[Raw data]
==========

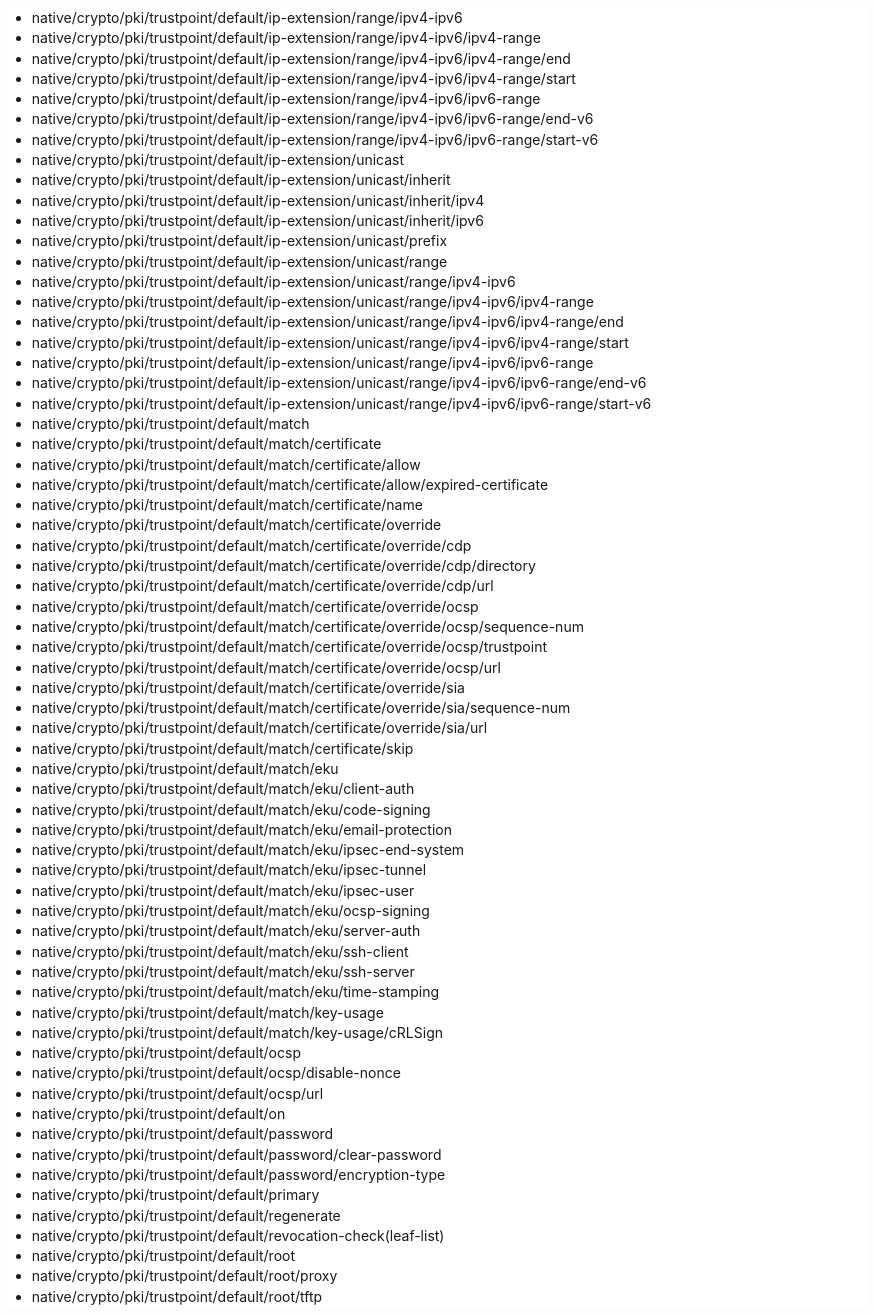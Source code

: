 - native/crypto/pki/trustpoint/default/ip-extension/range/ipv4-ipv6
- native/crypto/pki/trustpoint/default/ip-extension/range/ipv4-ipv6/ipv4-range
- native/crypto/pki/trustpoint/default/ip-extension/range/ipv4-ipv6/ipv4-range/end
- native/crypto/pki/trustpoint/default/ip-extension/range/ipv4-ipv6/ipv4-range/start
- native/crypto/pki/trustpoint/default/ip-extension/range/ipv4-ipv6/ipv6-range
- native/crypto/pki/trustpoint/default/ip-extension/range/ipv4-ipv6/ipv6-range/end-v6
- native/crypto/pki/trustpoint/default/ip-extension/range/ipv4-ipv6/ipv6-range/start-v6
- native/crypto/pki/trustpoint/default/ip-extension/unicast
- native/crypto/pki/trustpoint/default/ip-extension/unicast/inherit
- native/crypto/pki/trustpoint/default/ip-extension/unicast/inherit/ipv4
- native/crypto/pki/trustpoint/default/ip-extension/unicast/inherit/ipv6
- native/crypto/pki/trustpoint/default/ip-extension/unicast/prefix
- native/crypto/pki/trustpoint/default/ip-extension/unicast/range
- native/crypto/pki/trustpoint/default/ip-extension/unicast/range/ipv4-ipv6
- native/crypto/pki/trustpoint/default/ip-extension/unicast/range/ipv4-ipv6/ipv4-range
- native/crypto/pki/trustpoint/default/ip-extension/unicast/range/ipv4-ipv6/ipv4-range/end
- native/crypto/pki/trustpoint/default/ip-extension/unicast/range/ipv4-ipv6/ipv4-range/start
- native/crypto/pki/trustpoint/default/ip-extension/unicast/range/ipv4-ipv6/ipv6-range
- native/crypto/pki/trustpoint/default/ip-extension/unicast/range/ipv4-ipv6/ipv6-range/end-v6
- native/crypto/pki/trustpoint/default/ip-extension/unicast/range/ipv4-ipv6/ipv6-range/start-v6
- native/crypto/pki/trustpoint/default/match
- native/crypto/pki/trustpoint/default/match/certificate
- native/crypto/pki/trustpoint/default/match/certificate/allow
- native/crypto/pki/trustpoint/default/match/certificate/allow/expired-certificate
- native/crypto/pki/trustpoint/default/match/certificate/name
- native/crypto/pki/trustpoint/default/match/certificate/override
- native/crypto/pki/trustpoint/default/match/certificate/override/cdp
- native/crypto/pki/trustpoint/default/match/certificate/override/cdp/directory
- native/crypto/pki/trustpoint/default/match/certificate/override/cdp/url
- native/crypto/pki/trustpoint/default/match/certificate/override/ocsp
- native/crypto/pki/trustpoint/default/match/certificate/override/ocsp/sequence-num
- native/crypto/pki/trustpoint/default/match/certificate/override/ocsp/trustpoint
- native/crypto/pki/trustpoint/default/match/certificate/override/ocsp/url
- native/crypto/pki/trustpoint/default/match/certificate/override/sia
- native/crypto/pki/trustpoint/default/match/certificate/override/sia/sequence-num
- native/crypto/pki/trustpoint/default/match/certificate/override/sia/url
- native/crypto/pki/trustpoint/default/match/certificate/skip
- native/crypto/pki/trustpoint/default/match/eku
- native/crypto/pki/trustpoint/default/match/eku/client-auth
- native/crypto/pki/trustpoint/default/match/eku/code-signing
- native/crypto/pki/trustpoint/default/match/eku/email-protection
- native/crypto/pki/trustpoint/default/match/eku/ipsec-end-system
- native/crypto/pki/trustpoint/default/match/eku/ipsec-tunnel
- native/crypto/pki/trustpoint/default/match/eku/ipsec-user
- native/crypto/pki/trustpoint/default/match/eku/ocsp-signing
- native/crypto/pki/trustpoint/default/match/eku/server-auth
- native/crypto/pki/trustpoint/default/match/eku/ssh-client
- native/crypto/pki/trustpoint/default/match/eku/ssh-server
- native/crypto/pki/trustpoint/default/match/eku/time-stamping
- native/crypto/pki/trustpoint/default/match/key-usage
- native/crypto/pki/trustpoint/default/match/key-usage/cRLSign
- native/crypto/pki/trustpoint/default/ocsp
- native/crypto/pki/trustpoint/default/ocsp/disable-nonce
- native/crypto/pki/trustpoint/default/ocsp/url
- native/crypto/pki/trustpoint/default/on
- native/crypto/pki/trustpoint/default/password
- native/crypto/pki/trustpoint/default/password/clear-password
- native/crypto/pki/trustpoint/default/password/encryption-type
- native/crypto/pki/trustpoint/default/primary
- native/crypto/pki/trustpoint/default/regenerate
- native/crypto/pki/trustpoint/default/revocation-check(leaf-list)
- native/crypto/pki/trustpoint/default/root
- native/crypto/pki/trustpoint/default/root/proxy
- native/crypto/pki/trustpoint/default/root/tftp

==========

[About this exercise]
Reply with the lines from the one that contains "- native/crypto/pki/trustpoint/default/match/eku/ssh-client" through the last line of the material above, copied exactly and nothing else.

[Written answer]
- native/crypto/pki/trustpoint/default/match/eku/ssh-client
- native/crypto/pki/trustpoint/default/match/eku/ssh-server
- native/crypto/pki/trustpoint/default/match/eku/time-stamping
- native/crypto/pki/trustpoint/default/match/key-usage
- native/crypto/pki/trustpoint/default/match/key-usage/cRLSign
- native/crypto/pki/trustpoint/default/ocsp
- native/crypto/pki/trustpoint/default/ocsp/disable-nonce
- native/crypto/pki/trustpoint/default/ocsp/url
- native/crypto/pki/trustpoint/default/on
- native/crypto/pki/trustpoint/default/password
- native/crypto/pki/trustpoint/default/password/clear-password
- native/crypto/pki/trustpoint/default/password/encryption-type
- native/crypto/pki/trustpoint/default/primary
- native/crypto/pki/trustpoint/default/regenerate
- native/crypto/pki/trustpoint/default/revocation-check(leaf-list)
- native/crypto/pki/trustpoint/default/root
- native/crypto/pki/trustpoint/default/root/proxy
- native/crypto/pki/trustpoint/default/root/tftp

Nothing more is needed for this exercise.